As Prepared for Delivery on February 17, 2022
Thank you, Scott. for your presentation.
I’m supportive of this proposed rule for several reasons.
First, the relative risk to the share insurance fund today for a $15 billion federally insured credit union represents the same relative risk as a $10 billion federally insured credit union did in 2013when tier 1 credit unions first transitioned to the Office of National Examinations and Supervision’s (ONES) supervision.
Second, this adjustment will allow NCUA to manage its resources more efficiently by continuing to supervise most tier 1 covered credit union through the Regional Offices. Without this adjustment, the number of covered credit unions supervised by ONES would nearly double in calendar year 2023, requiring substantial reallocation of agency resources. That reallocation would, of course, impact the budget.
Also, the regulatory requirements for $10 billion credit unions are not affected by the proposed rule. For example, capital planning and stress testing are triggered at $10 billion in assets. These requirements will remain in effect regardless of supervisory office.
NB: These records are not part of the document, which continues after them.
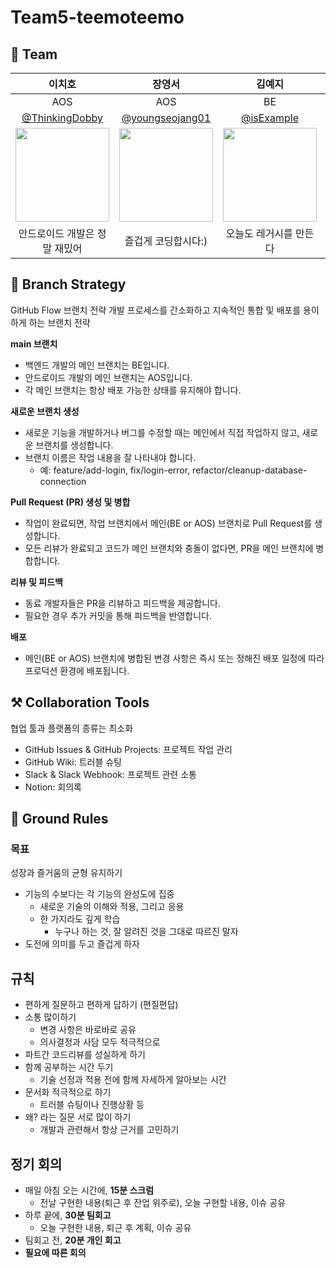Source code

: # Team5-teemoteemo

## 🙆 Team
|이치호|장영서|김예지|김태형|이진우|
|:---:|:---:|:---:|:---:|:---:|
|AOS|AOS|BE|BE|BE|
|[@ThinkingDobby](https://github.com/ThinkingDobby)|[@youngseojang01](https://github.com/youngseojang01)|[@isExample](https://github.com/isExample)|[@johan1103](https://github.com/johan1103)|[@binaryrain97](https://github.com/binaryrain97)|
|<img src="https://github.com/softeerbootcamp-3rd/Team5-teemoteemo/assets/93423346/34d9a9a7-088b-42e2-af93-b53d0816d409" width="150" height="150">|<img src="https://github.com/softeerbootcamp-3rd/Team5-teemoteemo/assets/93423346/18f13309-f94d-41a0-a915-6fdf197ae5c4" width="150" height="150">|<img src="https://github.com/softeerbootcamp-3rd/Team5-teemoteemo/assets/93423346/c13a9bea-7c08-4f6c-8af2-85498229ac34" width="150" height="150">|<img src="https://github.com/softeerbootcamp-3rd/Team5-teemoteemo/assets/93423346/21fd5e53-66d8-4025-a5db-225d56c1246b" width="150" height="150">|<img src="https://github.com/softeerbootcamp-3rd/Team5-teemoteemo/assets/93423346/918fb836-6b5b-4676-a2cd-025e91c66090" width="150" height="150">|
|안드로이드 개발은 정말 재밌어|즐겁게 코딩합시다:)|오늘도 레거시를 만든다|백엔드 너무 재밌다|나의 코드 한 줄이 현대를 바꾼다|

## 📌 Branch Strategy
GitHub Flow 브랜치 전략
개발 프로세스를 간소화하고 지속적인 통합 및 배포를 용이하게 하는 브랜치 전략

**main 브랜치**
- 백엔드 개발의 메인 브랜치는 BE입니다.
- 안드로이드 개발의 메인 브랜치는 AOS입니다.
- 각 메인 브랜치는 항상 배포 가능한 상태를 유지해야 합니다.

**새로운 브랜치 생성**
- 새로운 기능을 개발하거나 버그를 수정할 때는 메인에서 직접 작업하지 않고, 새로운 브랜치를 생성합니다.
- 브랜치 이름은 작업 내용을 잘 나타내야 합니다.
  - 예: feature/add-login, fix/login-error, refactor/cleanup-database-connection

**Pull Request (PR) 생성 및 병합**
- 작업이 완료되면, 작업 브랜치에서 메인(BE or AOS) 브랜치로 Pull Request를 생성합니다.
- 모든 리뷰가 완료되고 코드가 메인 브랜치와 충돌이 없다면, PR을 메인 브랜치에 병합합니다.

**리뷰 및 피드백**
- 동료 개발자들은 PR을 리뷰하고 피드백을 제공합니다.
- 필요한 경우 추가 커밋을 통해 피드백을 반영합니다.

**배포**
- 메인(BE or AOS) 브랜치에 병합된 변경 사항은 즉시 또는 정해진 배포 일정에 따라 프로덕션 환경에 배포됩니다.

## ⚒️ Collaboration Tools
협업 툴과 플랫폼의 종류는 최소화
- GitHub Issues & GitHub Projects: 프로젝트 작업 관리
- GitHub Wiki: 트러블 슈팅
- Slack & Slack Webhook: 프로젝트 관련 소통
- Notion: 회의록

## 🤝 Ground Rules
### 목표
성장과 즐거움의 균형 유지하기
- 기능의 수보다는 각 기능의 완성도에 집중
    - 새로운 기술의 이해와 적용, 그리고 응용
    - 한 가지라도 깊게 학습
        - 누구나 하는 것, 잘 알려진 것을 그대로 따르진 말자
- 도전에 의미를 두고 즐겁게 하자

## 규칙
- 편하게 질문하고 편하게 답하기 (편질편답)
- 소통 많이하기
    - 변경 사항은 바로바로 공유
    - 의사결정과 사담 모두 적극적으로
- 파트간 코드리뷰를 성실하게 하기
- 함께 공부하는 시간 두기
    - 기술 선정과 적용 전에 함께 자세하게 알아보는 시간
- 문서화 적극적으로 하기
    - 트러블 슈팅이나 진행상황 등
- 왜? 라는 질문 서로 많이 하기
    - 개발과 관련해서 항상 근거를 고민하기

## 정기 회의
- 매일 아침 오는 시간에, **15분 스크럼**
    - 전날 구현한 내용(퇴근 후 잔업 위주로), 오늘 구현할 내용, 이슈 공유
- 하루 끝에, **30분 팀회고**
    - 오늘 구현한 내용, 퇴근 후 계획, 이슈 공유
- 팀회고 전, **20분 개인 회고**
- **필요에 따른 회의**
Right now, the proposed rule contemplates federally insured credit union s between $10 billion and $15 billion that have already transitioned to ONES supervision will remain under ONES supervision. Leaving these credit unions with ONES rather than transitioning them back to the regions is less disruptive to both the credit unions and NCUA.
Scott, how will this change affect tier 1 state- chartered credit unions and supervisors?
Thank you. Mr. Chairman, this concludes my remarks.